# Your objective
Determine the count of lines in the following entries that contain the string "Charles". Write only the number.

(Beginning of Data records)

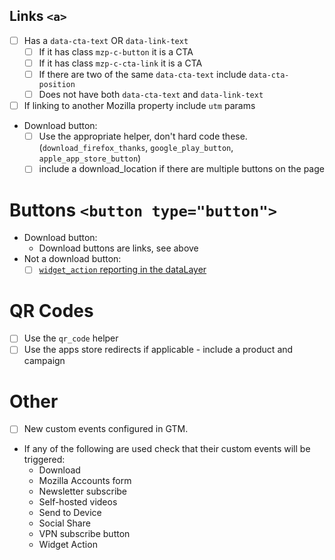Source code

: ## Links `<a>`

- [ ] Has a `data-cta-text` OR `data-link-text`
    - [ ] If it has class `mzp-c-button` it is a CTA
    - [ ] If it has class `mzp-c-cta-link` it is a CTA
    - [ ] If there are two of the same `data-cta-text` include `data-cta-position`
    - [ ] Does not have both `data-cta-text` and `data-link-text`
- [ ] If linking to another Mozilla property include `utm` params
- Download button:
    - [ ] Use the appropriate helper, don't hard code these. (`download_firefox_thanks`, `google_play_button`, `apple_app_store_button`)
    - [ ] include a download_location if there are multiple buttons on the page

# Buttons `<button type="button">`

- Download button:
    - Download buttons are links, see above
- Not a download button:
    - [ ] [`widget_action` reporting in the dataLayer](https://mozilla.github.io/bedrock/attribution/0001-analytics/#widget-action)

# QR Codes

-  [ ] Use the `qr_code` helper
-  [ ] Use the apps store redirects if applicable - include a product and campaign

# Other

- [ ] New custom events configured in GTM.
- If any of the following are used check that their custom events will be triggered:
    - Download
    - Mozilla Accounts form
    - Newsletter subscribe
    - Self-hosted videos
    - Send to Device
    - Social Share
    - VPN subscribe button
    - Widget Action
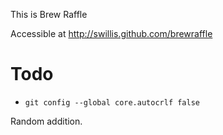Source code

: This is Brew Raffle

Accessible at http://swillis.github.com/brewraffle

# Todo

* `git config --global core.autocrlf false`

Random addition.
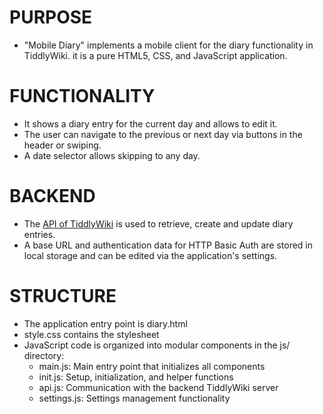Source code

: # PURPOSE
- "Mobile Diary" implements a mobile client for the diary functionality in TiddlyWiki. it is a pure HTML5, CSS, and JavaScript application.

# FUNCTIONALITY
- It shows a diary entry for the current day and allows to edit it.
- The user can navigate to the previous or next day via buttons in the header or swiping.
- A date selector allows skipping to any day.

# BACKEND
- The [API of TiddlyWiki](https://tiddlywiki.com/#WebServer%20API) is used to retrieve, create and update diary entries.
- A base URL and authentication data for  HTTP Basic Auth are stored in local storage 
  and can be edited via the application's settings.

# STRUCTURE
- The application entry point is diary.html
- style.css contains the stylesheet
- JavaScript code is organized into modular components in the js/ directory:
  - main.js: Main entry point that initializes all components
  - init.js: Setup, initialization, and helper functions
  - api.js: Communication with the backend TiddlyWiki server
  - settings.js: Settings management functionality
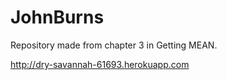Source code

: # JohnBurns
Repository made from chapter 3 in Getting MEAN.

http://dry-savannah-61693.herokuapp.com
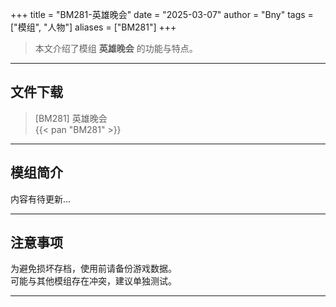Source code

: +++
title = "BM281-英雄晚会"
date = "2025-03-07"
author = "Bny"
tags = ["模组", "人物"]
aliases = ["BM281"]
+++

> 本文介绍了模组 **英雄晚会** 的功能与特点。

---

## 文件下载

> [BM281] 英雄晚会  
{{< pan "BM281" >}}  

---

## 模组简介

>  
内容有待更新...  

---

## 注意事项

>  
为避免损坏存档，使用前请备份游戏数据。  
可能与其他模组存在冲突，建议单独测试。  

---

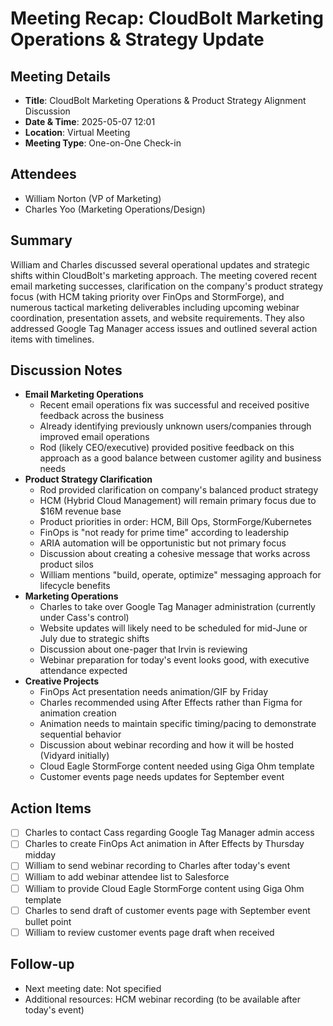 # Meeting Recap: CloudBolt Marketing Operations & Strategy Update

## Meeting Details

- **Title**: CloudBolt Marketing Operations & Product Strategy Alignment Discussion
- **Date & Time**: 2025-05-07 12:01
- **Location**: Virtual Meeting
- **Meeting Type**: One-on-One Check-in

## Attendees

- William Norton (VP of Marketing)
- Charles Yoo (Marketing Operations/Design)

## Summary
William and Charles discussed several operational updates and strategic shifts within CloudBolt's marketing approach. The meeting covered recent email marketing successes, clarification on the company's product strategy focus (with HCM taking priority over FinOps and StormForge), and numerous tactical marketing deliverables including upcoming webinar coordination, presentation assets, and website requirements. They also addressed Google Tag Manager access issues and outlined several action items with timelines.

## Discussion Notes

- **Email Marketing Operations**
    - Recent email operations fix was successful and received positive feedback across the business
    - Already identifying previously unknown users/companies through improved email operations
    - Rod (likely CEO/executive) provided positive feedback on this approach as a good balance between customer agility and business needs
- **Product Strategy Clarification**
    - Rod provided clarification on company's balanced product strategy
    - HCM (Hybrid Cloud Management) will remain primary focus due to $16M revenue base
    - Product priorities in order: HCM, Bill Ops, StormForge/Kubernetes
    - FinOps is "not ready for prime time" according to leadership
    - ARIA automation will be opportunistic but not primary focus
    - Discussion about creating a cohesive message that works across product silos
    - William mentions "build, operate, optimize" messaging approach for lifecycle benefits
- **Marketing Operations**
    - Charles to take over Google Tag Manager administration (currently under Cass's control)
    - Website updates will likely need to be scheduled for mid-June or July due to strategic shifts
    - Discussion about one-pager that Irvin is reviewing
    - Webinar preparation for today's event looks good, with executive attendance expected
- **Creative Projects**
    - FinOps Act presentation needs animation/GIF by Friday
    - Charles recommended using After Effects rather than Figma for animation creation
    - Animation needs to maintain specific timing/pacing to demonstrate sequential behavior
    - Discussion about webinar recording and how it will be hosted (Vidyard initially)
    - Cloud Eagle StormForge content needed using Giga Ohm template
    - Customer events page needs updates for September event

## Action Items
- [ ] Charles to contact Cass regarding Google Tag Manager admin access
- [ ] Charles to create FinOps Act animation in After Effects by Thursday midday
- [ ] William to send webinar recording to Charles after today's event
- [ ] William to add webinar attendee list to Salesforce
- [ ] William to provide Cloud Eagle StormForge content using Giga Ohm template
- [ ] Charles to send draft of customer events page with September event bullet point
- [ ] William to review customer events page draft when received

## Follow-up
- Next meeting date: Not specified
- Additional resources: HCM webinar recording (to be available after today's event)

(End of Data records)

# Result below
8